Cette force devrait appuyer la reconstruction de l'armée ukrainienne, protéger l'espace aérien et assurer la sécurité maritime, et même opérer sur le territoire ukrainien. Par ailleurs, l'Europe a proposé un mécanisme, sous l'égide des États-Unis, de surveillance et de vérification du cessez-le-feu.
Cette proposition suscita toutefois des divisions en Europe. Le Premier ministre polonais, Donald Tusk, la rejeta immédiatement, déclarant que son pays avait besoin de troupes pour « protéger le flanc est de l'OTAN ». L'Italie refusa également catégoriquement d'envoyer des troupes en Ukraine.
La réaction de la Russie
Moscou maintient une position ferme face aux derniers développements.

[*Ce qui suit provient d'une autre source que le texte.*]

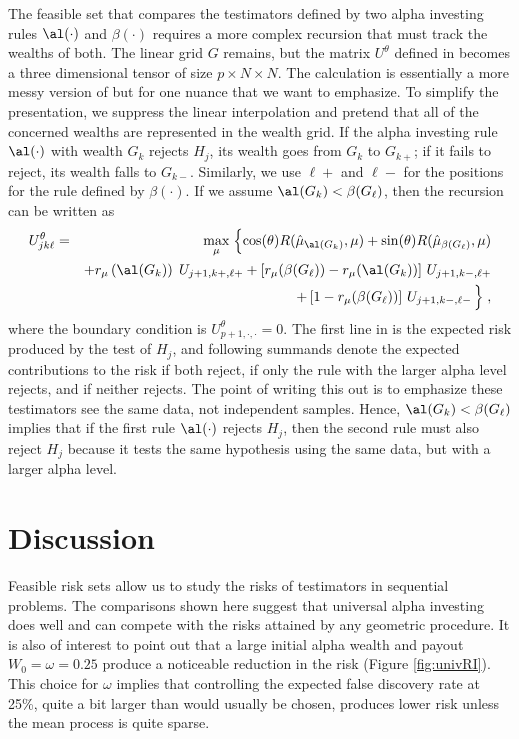 \documentclass[12pt]{article}
\begin{document}
 The feasible set that compares the testimators defined by two alpha investing
 rules $\al(\cdot)$ and $\beta(\cdot)$ requires a more complex recursion that
 must track the wealths of both.  The linear grid $G$ remains, but the matrix
 $U^\theta$ defined in  becomes a three dimensional tensor of size
 $p \times N \times N$.  The calculation is essentially a more messy version of
  but for one nuance that we want to emphasize.  To simplify the
 presentation, we suppress the linear interpolation and pretend that all of the
 concerned wealths are represented in the wealth grid.  If the alpha investing
 rule $\al(\cdot)$ with wealth $G_k$ rejects $H_j$, its wealth goes from $G_k$
 to $G_{k+}$; if it fails to reject, its wealth falls to $G_{k-}$.  Similarly,
 we use $\ell+$ and $\ell-$ for the positions for the rule defined by
 $\beta(\cdot)$.  If we assume $\al(G_k) < \beta(G_\ell)$, then the recursion
 can be written as
 \begin{eqnarray}
   U^\theta_{jk\ell} &=&  \max_\mu \;\Bigl\{
     \cos(\theta) R(\hat\mu_{\al(G_k)}, \mu) 
       + \sin(\theta) R(\hat\mu_{\beta(G_\ell)},\mu) \cr
     & & + r_\mu\left(\al(G_k)\right) \; U_{j+1,k+,\ell+} 
         + \left[ r_\mu(\beta(G_\ell)) - r_\mu(\al(G_k)) \right] \, U_{j+1,k-,\ell+} \cr
     & & + \left[1-r_\mu(\beta(G_\ell))\right] \, U_{j+1,k-,\ell-} \, \Bigr\}\;,
 \label{eq:Ujkl}
 \end{eqnarray}
 where the boundary condition is $U_{p+1,\cdot,\cdot}^\theta= 0$.  The first
 line in  is the expected risk produced by the test of $H_j$, and
 following summands denote the expected contributions to the risk if both
 reject, if only the rule with the larger alpha level rejects, and if neither
 rejects.  The point of writing this out is to emphasize these testimators see
 the same data, not independent samples.  Hence, $\al(G_k) < \beta(G_\ell)$
 implies that if the first rule $\al(\cdot)$ rejects $H_j$, then the second rule
 must also reject $H_j$ because it tests the same hypothesis using the same
 data, but with a larger alpha level.


\section{ Discussion }

 Feasible risk sets allow us to study the risks of testimators in sequential
 problems.  The comparisons shown here suggest that universal alpha investing
 does well and can compete with the risks attained by any geometric procedure.
  It is also of interest to point out that a large initial alpha wealth and
 payout $W_0 = \omega = 0.25$ produce a noticeable reduction in the risk (Figure
 \ref{fig:univRI}).  This choice for $\omega$ implies that controlling the
 expected false discovery rate at 25\%, quite a bit larger than would usually be
 chosen, produces lower risk unless the mean process is quite sparse.
\end{document}
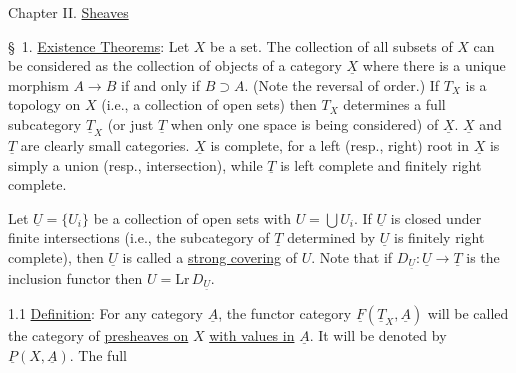 Chapter II. \uline{Sheaves}

\S\ 1. \uline{Existence Theorems}: Let $X$ be a set. The collection of all subsets of $X$ can be considered as the collection of objects of a category $\underline X$ where there is a unique morphism $A\longrightarrow B$ if and only if $B\supset A$. (Note the reversal of order.) If $T_X$ is a topology on $X$ (i.e., a collection of open sets) then $T_X$ determines a full subcategory $\underline T_X$ (or just $\underline T$ when only one space is being considered) of $\underline X$. $\underline X$ and $\underline T$ are clearly small categories. $\underline X$ is complete, for a left (resp., right) root in $\underline X$ is simply a union (resp., intersection), while $\underline T$ is left complete and finitely right complete.

Let $\underline U=\{U_i\}$ be a collection of open sets with $U=\bigcup U_i$. If $\underline U$ is closed under finite intersections (i.e., the subcategory of $\underline T$ determined by $\underline U$ is finitely right complete), then $\underline U$ is called a \uline{strong covering} of $U$. Note that if $D_{\underline U}:\underline U\longrightarrow\underline T$ is the inclusion functor then $U=\mathrm{Lr}\,D_{\underline U}$.

1.1 \uline{Definition}: For any category $\underline A$, the functor category $\underline F(\underline T_X,\underline A)$ will be called the category of \uline{presheaves on} $X$ \uline{with values in} $\underline A$. It will be denoted by $\underline P(X,\underline A)$. The full
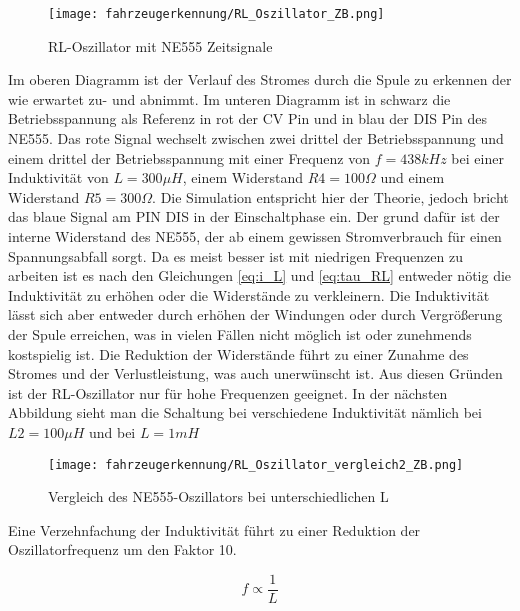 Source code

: \begin{figure}[H]
    \centering
    \texttt{[image: fahrzeugerkennung/RL\_Oszillator\_ZB.png]}
    \caption{RL-Oszillator mit NE555 Zeitsignale}
\end{figure}

Im oberen Diagramm ist der Verlauf des Stromes durch die Spule zu erkennen der wie erwartet zu- und abnimmt. Im unteren Diagramm ist in 
schwarz die Betriebsspannung als Referenz in rot der CV Pin und in blau der DIS Pin des NE555. Das rote Signal wechselt zwischen zwei drittel der Betriebsspannung 
und einem drittel der Betriebsspannung mit einer Frequenz von $f = 438kHz$ bei einer Induktivität von $L = 300 \mu H$, einem Widerstand $R4 = 100\Omega$ und einem
Widerstand $R5 = 300\Omega$. Die Simulation entspricht hier der Theorie, jedoch bricht das blaue Signal am PIN DIS in der Einschaltphase ein.
Der grund dafür ist der interne Widerstand des NE555, der ab einem gewissen Stromverbrauch für einen Spannungsabfall sorgt. Da es meist besser ist mit
niedrigen Frequenzen zu arbeiten ist es nach den Gleichungen \ref{eq:i_L} und \ref{eq:tau_RL} entweder nötig die Induktivität zu erhöhen oder die Widerstände zu verkleinern.
Die Induktivität lässt sich aber entweder durch erhöhen der Windungen oder durch Vergrößerung der Spule erreichen, was in vielen Fällen nicht möglich ist oder zunehmends kostspielig ist.
Die Reduktion der Widerstände führt zu einer Zunahme des Stromes und der Verlustleistung, was auch unerwünscht ist.
Aus diesen Gründen ist der RL-Oszillator nur für hohe Frequenzen geeignet. In der nächsten Abbildung sieht man die Schaltung bei verschiedene Induktivität
nämlich bei $L2 = 100 \mu H$ und bei $L = 1mH$

\begin{figure}[H]
    \centering
    \texttt{[image: fahrzeugerkennung/RL\_Oszillator\_vergleich2\_ZB.png]}
    \caption{Vergleich des NE555-Oszillators bei unterschiedlichen L}
\end{figure}

Eine Verzehnfachung der Induktivität führt zu einer Reduktion der Oszillatorfrequenz um den Faktor 10.

\begin{equation} \label{iq:f_NE555}
    f \propto \frac{1}{L}
\end{equation} 

\pagebreak
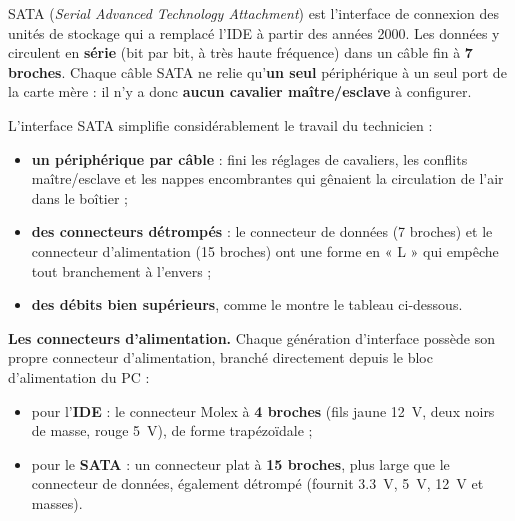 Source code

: \documentclass[11pt]{article}
\newcommand{\cle}[1]{{\popxbold\color{popdark}#1}}
\newcounter{popsec}
\newcounter{popsub}
\newcommand{\courssub}[1]{%
  \stepcounter{popsub}%
  \par\vspace{9pt}\noindent{\popxbold\fontsize{11.5}{13}\selectfont\color{popink}{\color{poporange}\thepopsec.\thepopsub}\hspace{6pt}#1}\par\nopagebreak\vspace{4pt}
}
\begin{document}
\courssub{L'interface SATA}

\begin{definition}[SATA]
\cle{SATA} (\emph{Serial Advanced Technology Attachment}) est l'interface de connexion des unités de stockage qui a remplacé l'IDE à partir des années 2000. Les données y circulent en \textbf{série} (bit par bit, à très haute fréquence) dans un câble fin à \textbf{7 broches}. Chaque câble SATA ne relie qu'\textbf{un seul} périphérique à un seul port de la carte mère : il n'y a donc \textbf{aucun cavalier maître/esclave} à configurer.
\end{definition}

L'interface SATA simplifie considérablement le travail du technicien :

\begin{itemize}
\item \textbf{un périphérique par câble} : fini les réglages de cavaliers, les conflits maître/esclave et les nappes encombrantes qui gênaient la circulation de l'air dans le boîtier ;
\item \textbf{des connecteurs détrompés} : le connecteur de données (7 broches) et le connecteur d'alimentation (15 broches) ont une forme en « L » qui empêche tout branchement à l'envers ;
\item \textbf{des débits bien supérieurs}, comme le montre le tableau ci-dessous.
\end{itemize}

\textbf{Les connecteurs d'alimentation.} Chaque génération d'interface possède son propre connecteur d'alimentation, branché directement depuis le bloc d'alimentation du PC :

\begin{itemize}
\item pour l'\textbf{IDE} : le connecteur \cle{Molex} à \textbf{4 broches} (fils jaune \SI{12}{V}, deux noirs de masse, rouge \SI{5}{V}), de forme trapézoïdale ;
\item pour le \textbf{SATA} : un connecteur plat à \textbf{15 broches}, plus large que le connecteur de données, également détrompé (fournit \SI{3,3}{V}, \SI{5}{V}, \SI{12}{V} et masses).
\end{itemize}
\end{document}
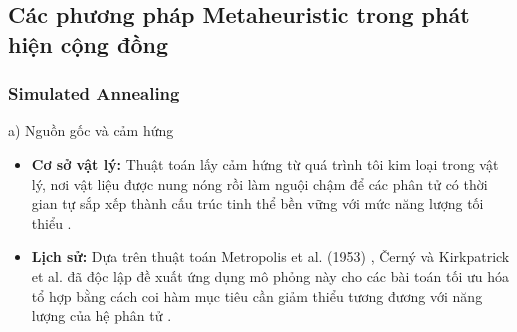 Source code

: \documentclass[14pt,a4paper]{extarticle}
\begin{document}
\subsection{Các phương pháp Metaheuristic trong phát hiện cộng đồng}

\subsubsection{Simulated Annealing}

\noindent a) Nguồn gốc và cảm hứng
\begin{itemize}
    \item \textbf{Cơ sở vật lý:} Thuật toán lấy cảm hứng từ quá trình tôi kim loại trong vật lý, nơi vật liệu được nung nóng rồi làm nguội chậm để các phân tử có thời gian tự sắp xếp thành cấu trúc tinh thể bền vững với mức năng lượng tối thiểu \cite{Taillard2023, Luke2009}.
    \item \textbf{Lịch sử:} Dựa trên thuật toán Metropolis et al. (1953) \cite{Luke2009}, Černý và Kirkpatrick et al. đã độc lập đề xuất ứng dụng mô phỏng này cho các bài toán tối ưu hóa tổ hợp bằng cách coi hàm mục tiêu cần giảm thiểu tương đương với năng lượng của hệ phân tử \cite{Taillard2023}.
\end{itemize}
\end{document}
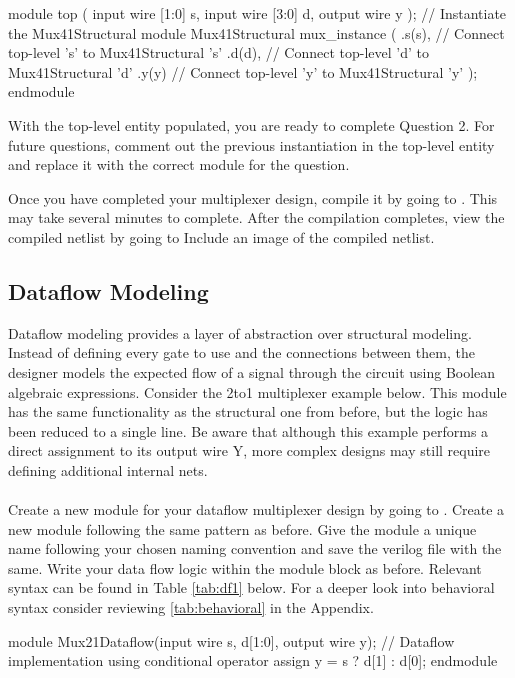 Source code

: \documentclass[12pt]{labmanual}
\begin{document}
\begin{codeblock}[language=verilog]
module top (
    input wire [1:0] s,
    input wire [3:0] d,
    output wire y
);
    // Instantiate the Mux41Structural module
    Mux41Structural mux_instance (
        .s(s),  // Connect top-level 's' to Mux41Structural 's'
        .d(d),  // Connect top-level 'd' to Mux41Structural 'd'
        .y(y)   // Connect top-level 'y' to Mux41Structural 'y'
    );
endmodule
\end{codeblock}

With the top-level entity populated, you are ready to complete Question 2. For future questions, comment out the previous instantiation in the top-level entity and replace it with the correct module for the question.

\begin{question}
    Once you have completed your multiplexer design, compile it by going to . This may take several minutes to complete. After the compilation completes, view the compiled netlist by going to  Include an image of the compiled netlist.
\end{question}

\clearpage
\subsection{Dataflow Modeling}
\label{sec:mux-dataflow}
Dataflow modeling provides a layer of abstraction over structural modeling. Instead of defining every gate to use and the connections between them, the designer models the expected flow of a signal through the circuit using Boolean algebraic expressions. Consider the 2to1 multiplexer example below. This module has the same functionality as the structural one from before, but the logic has been reduced to a single line. Be aware that although this example performs a direct assignment to its output wire Y, more complex designs may still require defining additional internal nets. \\
\\
Create a new module for your dataflow multiplexer design by going to . Create a new module following the same pattern as before. Give the module a unique name following your chosen naming convention and save the verilog file with the same. Write your data flow logic within the module block as before. Relevant syntax can be found in Table \ref{tab:df1} below. For a deeper look into behavioral syntax consider reviewing \vref{tab:behavioral} in the Appendix.
\\
\begin{codeblock}[language=verilog]
module Mux21Dataflow(input wire s, d[1:0], output wire y);
  // Dataflow implementation using conditional operator
  assign y = s ? d[1] : d[0];
endmodule
\end{codeblock}
\end{document}
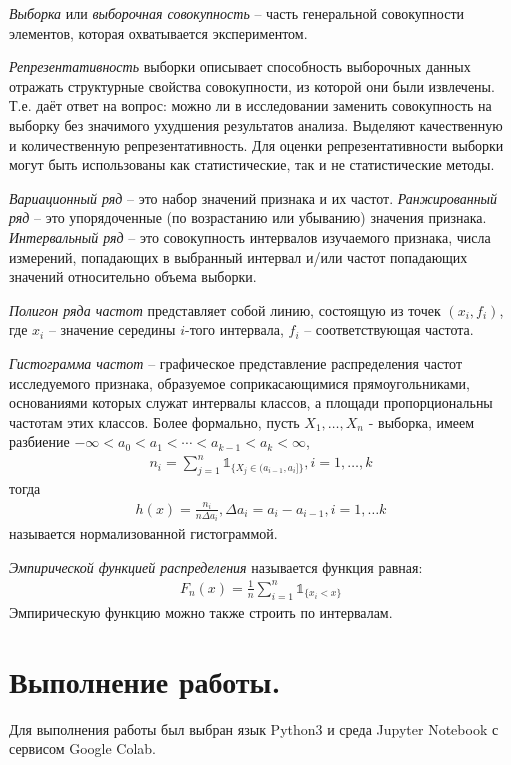 \textit{Выборка} или \textit{выборочная совокупность} -- часть генеральной совокупности элементов, которая охватывается экспериментом.

\textit{Репрезентативность} выборки описывает способность выборочных данных отражать структурные свойства совокупности, из которой они были извлечены. Т.е. даёт ответ на вопрос: можно ли в исследовании заменить совокупность на выборку без значимого ухудшения результатов анализа.
Выделяют качественную и количественную репрезентативность.
Для оценки репрезентативности выборки могут быть использованы как статистические,
так и не статистические методы.

\textit{Вариационный ряд} -- это набор значений признака и их частот.
\textit{Ранжированный ряд} -- это упорядоченные (по возрастанию или убыванию) значения признака.
\textit{Интервальный ряд} -- это совокупность интервалов изучаемого признака, числа измерений, попадающих в выбранный интервал и/или
частот попадающих значений относительно объема выборки.

\textit{Полигон ряда частот} представляет собой линию, состоящую из точек $(x_i, f_i)$,
где $x_i$ -- значение середины $i$-того интервала, $f_i$ -- соответствующая частота.

\textit{Гистограмма частот} -- графическое представление распределения частот исследуемого
признака, образуемое соприкасающимися прямоугольниками, основаниями которых служат интервалы классов, а площади пропорциональны частотам этих классов.
Более формально, пусть $X_1, \dots, X_n$ - выборка, имеем разбиение $-\infty < a_0 < a_1 < \cdots < a_{k-1} < a_k < \infty$,
\begin{gather*}
    n_i = \sum_{j=1}^n \mathds{1}_{\{X_j \in (a_{i-1}, a_i]\}}, i = 1, \dots, k
\end{gather*}
тогда
\begin{gather*}
    h(x) = \frac{n_i}{n\Delta a_i}, \Delta a_i = a_i - a_{i-1}, i = 1, \dots k
\end{gather*}
называется нормализованной гистограммой.

\textit{Эмпирической функцией распределения} называется функция равная:
\begin{gather*}
    F_n(x) = \frac{1}{n} \sum_{i=1}^n \mathds{1}_{\{x_i < x\}}
\end{gather*}
Эмпирическую функцию можно также строить по интервалам.

\section*{Выполнение работы.}
Для выполнения работы был выбран язык Python3 и среда Jupyter Notebook с сервисом
Google Colab.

Le conseiller du président russe, Iouri Ouchakov, a souligné en début de semaine que le Donbass est un territoire russe souverain et que Moscou rétablira son contrôle sur l'ensemble de la région « d'une manière ou d'une autre ».
La Russie rejette catégoriquement toute forme de présence militaire de l'OTAN ou européenne en Ukraine. Le Kremlin affirme que Kiev exploiterait tout cessez-le-feu pour se réarmer et regrouper ses forces. Moscou maintient que la Crimée et le Donbass, qui ont voté pour le rattachement à la Russie, sont des territoires non négociables.
Dans un contexte de tensions croissantes à la table des négociations, le président Zelensky a réaffirmé que Kiev ne reconnaîtrait pas le Donbass comme appartenant à la Russie, « ni juridiquement ni en pratique ».